Aucoin wrote United States, observing America from the ground level, while cycling across it for Mental Health America and the Canadian Mental Health Association. While taking this Robert Frank approach, Aucoin composed a song for each of the 12 states he pedalled through. The record is as much about the current socio-political climate of America as it is about states of consciousness; as much fuelled by the burgeoning American protest movement or Hedges’ social commentary as it is fuelled by McKenna/Pollan world of psychedelics and meditation apps.
In the spring of 2018, Aucoin set off from Los Angeles on one of his customarily challenging (and eco-friendly) tours. Final stop: New York City. Vehicle: Bicycle. He travelled the perimeter of the United States, down the west coast, across the south, and up the eastern seaboard. He saw a country, two years into a dictatorship, divided and hurting. A pair of wheels and his own two feet took him through landscapes varied in their construction and grandeur, from the boarded-up storefronts of Route 66 to the fountain formation of Red Rocks. Tiny towns and major cities. Thriving and fading.

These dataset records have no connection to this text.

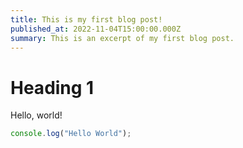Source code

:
 ```yaml
---
title: This is my first blog post!
published_at: 2022-11-04T15:00:00.000Z
summary: This is an excerpt of my first blog post.
---
```


# Heading 1

Hello, world!

```javascript
console.log("Hello World");
```
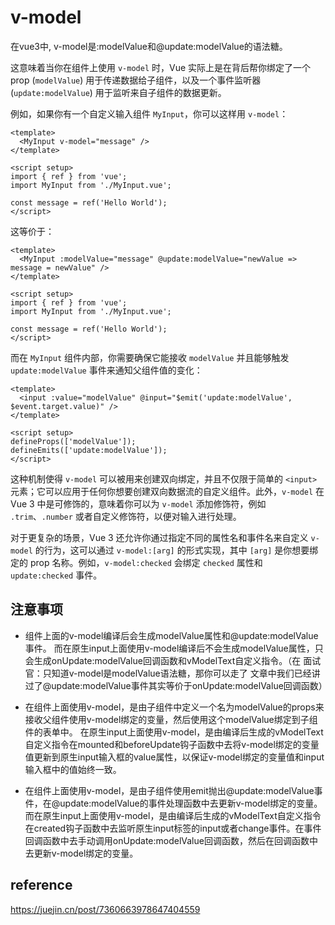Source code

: # v-model
在vue3中, v-model是:modelValue和@update:modelValue的语法糖。

这意味着当你在组件上使用 `v-model` 时，Vue 实际上是在背后帮你绑定了一个 prop (`modelValue`) 用于传递数据给子组件，以及一个事件监听器 (`update:modelValue`) 用于监听来自子组件的数据更新。

例如，如果你有一个自定义输入组件 `MyInput`，你可以这样用 `v-model`：

```vue
<template>
  <MyInput v-model="message" />
</template>

<script setup>
import { ref } from 'vue';
import MyInput from './MyInput.vue';

const message = ref('Hello World');
</script>
```

这等价于：

```vue
<template>
  <MyInput :modelValue="message" @update:modelValue="newValue => message = newValue" />
</template>

<script setup>
import { ref } from 'vue';
import MyInput from './MyInput.vue';

const message = ref('Hello World');
</script>
```

而在 `MyInput` 组件内部，你需要确保它能接收 `modelValue` 并且能够触发 `update:modelValue` 事件来通知父组件值的变化：

```vue
<template>
  <input :value="modelValue" @input="$emit('update:modelValue', $event.target.value)" />
</template>

<script setup>
defineProps(['modelValue']);
defineEmits(['update:modelValue']);
</script>
```

这种机制使得 `v-model` 可以被用来创建双向绑定，并且不仅限于简单的 `<input>` 元素；它可以应用于任何你想要创建双向数据流的自定义组件。此外，`v-model` 在 Vue 3 中是可修饰的，意味着你可以为 `v-model` 添加修饰符，例如 `.trim`、`.number` 或者自定义修饰符，以便对输入进行处理。

对于更复杂的场景，Vue 3 还允许你通过指定不同的属性名和事件名来自定义 `v-model` 的行为，这可以通过 `v-model:[arg]` 的形式实现，其中 `[arg]` 是你想要绑定的 prop 名称。例如，`v-model:checked` 会绑定 `checked` 属性和 `update:checked` 事件。

## 注意事项
- 组件上面的v-model编译后会生成modelValue属性和@update:modelValue事件。
而在原生input上面使用v-model编译后不会生成modelValue属性，只会生成onUpdate:modelValue回调函数和vModelText自定义指令。（在 面试官：只知道v-model是modelValue语法糖，那你可以走了 文章中我们已经讲过了@update:modelValue事件其实等价于onUpdate:modelValue回调函数）


- 在组件上面使用v-model，是由子组件中定义一个名为modelValue的props来接收父组件使用v-model绑定的变量，然后使用这个modelValue绑定到子组件的表单中。
在原生input上面使用v-model，是由编译后生成的vModelText自定义指令在mounted和beforeUpdate钩子函数中去将v-model绑定的变量值更新到原生input输入框的value属性，以保证v-model绑定的变量值和input输入框中的值始终一致。


- 在组件上面使用v-model，是由子组件使用emit抛出@update:modelValue事件，在@update:modelValue的事件处理函数中去更新v-model绑定的变量。
而在原生input上面使用v-model，是由编译后生成的vModelText自定义指令在created钩子函数中去监听原生input标签的input或者change事件。在事件回调函数中去手动调用onUpdate:modelValue回调函数，然后在回调函数中去更新v-model绑定的变量。

## reference
https://juejin.cn/post/7360663978647404559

At night, after cycling dozens of kilometres in a day, he would write about and demo the things he saw. Two years later, with its namesake country on the precipice of ruin, he’s turned that travelogue into United States, a journey through the states of consciousness that unite us all. He began with an idea in each state, and fleshed those out lyrically while staying connected to something in that state, creating a living historical document.
In addition to the physical territory Aucoin traversed, he’s travelling new artistic ground as well: This is the quickest he’s ever made an album, recording it in a handful of studios across Canada. It’s got just 16 collaborators. It doesn’t sync up with an existing film. It’s a deliberately minimal work from a joyously maximal artist. True, he had to power himself across an entire country, but he came out on the other side with his most focused, deeply realized, catchiest album yet.
As the United States reckons with its narcissistic leader, its splintering systems, and a fed-up populace determined to have its voice heard, United States offers a soundtrack for these unwieldy, unpredictable days. It doesn’t pull any punches or sugarcoat any truths, but it’s got faith, and hope, and heart.